On the map, the tiny dot that marks Ball’s Pyramid is almost lost in the surrounding ocean. It is an obelisk so tall that it seems to touch the sky. Although only 440yds (400m) across as its base, Ball’s Pyramid reaches a height of more than 1800ft (550m) – almost twice the height of the Eiffel Tower. In the Guinness Book of Records, it is listed as the highest rock pinnacle in the world.
Lying off Australia’s east coast, Ball’s Pyramid is about 435 miles (700km) northeast of Sydney. The solo aviator Francis Chichester, looking down on the great rock during his trans-Tasman flight of 1931. described it as a ‘broad primaeval dagger of stone.

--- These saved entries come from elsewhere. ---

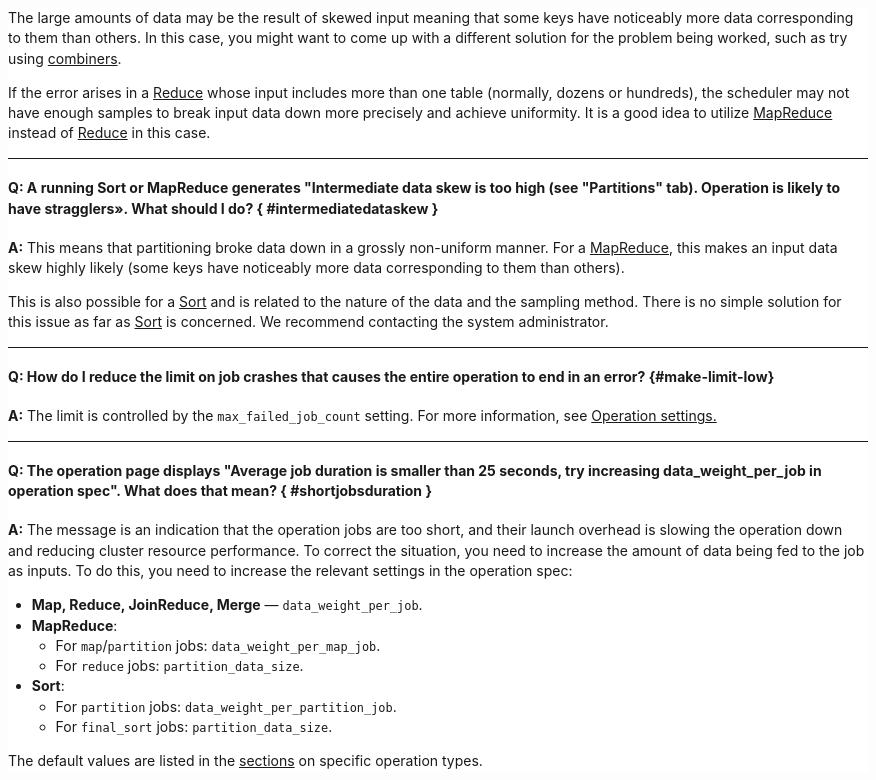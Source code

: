 The large amounts of data may be the result of skewed input meaning that some keys have noticeably more data corresponding to them than others. In this case, you might want to come up with a different solution for the problem being worked, such as try using [combiners](../../user-guide/data-processing/operations/reduce.md#rabota-s-bolshimi-klyuchami-—-reduce_combiner).

If the error arises in a [Reduce](../../user-guide/data-processing/operations/reduce.md) whose input includes more than one table (normally, dozens or hundreds), the scheduler may not have enough samples to break input data down more precisely and achieve uniformity. It is a good idea to utilize [MapReduce](../../user-guide/data-processing/operations/mapreduce.md) instead of [Reduce](../../user-guide/data-processing/operations/reduce.md) in this case.

------
#### **Q: A running Sort or MapReduce generates "Intermediate data skew is too high (see "Partitions" tab). Operation is likely to have stragglers». What should I do?** { #intermediatedataskew }

**A:** This means that partitioning broke data down in a grossly non-uniform manner. For a [MapReduce](../../user-guide/data-processing/operations/mapreduce.md), this makes an input data skew highly likely (some keys have noticeably more data corresponding to them than others).

This is also possible for a [Sort](../../user-guide/data-processing/operations/sort.md) and is related to the nature of the data and the sampling method. There is no simple solution for this issue as far as [Sort](../../user-guide/data-processing/operations/sort.md) is concerned. We recommend contacting the system administrator.

------
#### **Q: How do I reduce the limit on job crashes that causes the entire operation to end in an error?** {#make-limit-low}

**A:** The limit is controlled by the `max_failed_job_count` setting. For more information, see [Operation settings.](../../user-guide/data-processing/operations/operations-options.md)

------
#### **Q: The operation page displays "Average job duration is smaller than 25 seconds, try increasing data_weight_per_job in operation spec". What does that mean?** { #shortjobsduration }

**A:** The message is an indication that the operation jobs are too short, and their launch overhead is slowing the operation down and reducing cluster resource performance. To correct the situation, you need to increase the amount of data being fed to the job as inputs. To do this, you need to increase the relevant settings in the operation spec:

* **Map, Reduce, JoinReduce, Merge** — `data_weight_per_job`.
* **MapReduce**:
  * For `map`/`partition` jobs: `data_weight_per_map_job`.
  * For `reduce` jobs: `partition_data_size`.
* **Sort**:
  * For `partition` jobs: `data_weight_per_partition_job`.
  * For `final_sort` jobs: `partition_data_size`.

The default values are listed in the [sections](../../user-guide/data-processing/operations/overview.md) on specific operation types.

Beneath the ocean’s glassy surface, myriad brightly coloured fish dart around rock columns and under arches. Their playground is a plateau of volcanic rock, for Ball’s Pyramid is a crumbling, long-extinct volcano with only its peak above the water. It is one of a series of Volcanoes that became inactive 7 million years ago.
Ever since the sea has waged war on the intrusive landmass that forced its depths. Waves have gnawed at the rocks for centuries and, thanks to their persistence and the help of the wind, They are winning. Only three per cent of the original landmass is left, reduced by the ocean’s wear and tear to a chain of islands and outcrops.
The first person known to have set eyes on the rock was Henry Lidgbird Ball, in command of HMS Supply, which passed by in 1788 with settlers for Norfolk Island. Ball named the pyramid rock after himself, and on the way back anchored off the largest island in the chain, naming it after Lord Howe, Britain’s First Lord of the Admiralty.
When Lieutenant Ball and his crew set foot on the crescent-shaped island, only 7 miles (11km) long, they found themselves in a forested paradise where wild animals showed no fear at their approach. But later other ships called, and hungry sailors hunted birds such as the white gallinule to extinction. By 1834, Lord Howe Island had been settled by people who made a living from trade with passing ships.
With the settlers came rats, which swam ashore from a sinking ship. The island was offered from a sinking ship. The island offered the rats abundant food- the lizards, birds, and insects had no defences against them, and they wiped out five species of bird and pushed unique races of geckos, skinks and stick insects to the edge of extinction.
But Ball’s Pyramid, about 12 miles (20km) south of Lord Howe Island, remains intact. Boats circle it while their passengers gaze upwards in awe. Only the sea birds show no reverence as they wheel about the summit and perch on perilous ledges. For them, this windswept stack is an ideal home, and thousands, including masked boobies, providence petrels, noddles and red-tailed tropic birds, raise chicks here every year.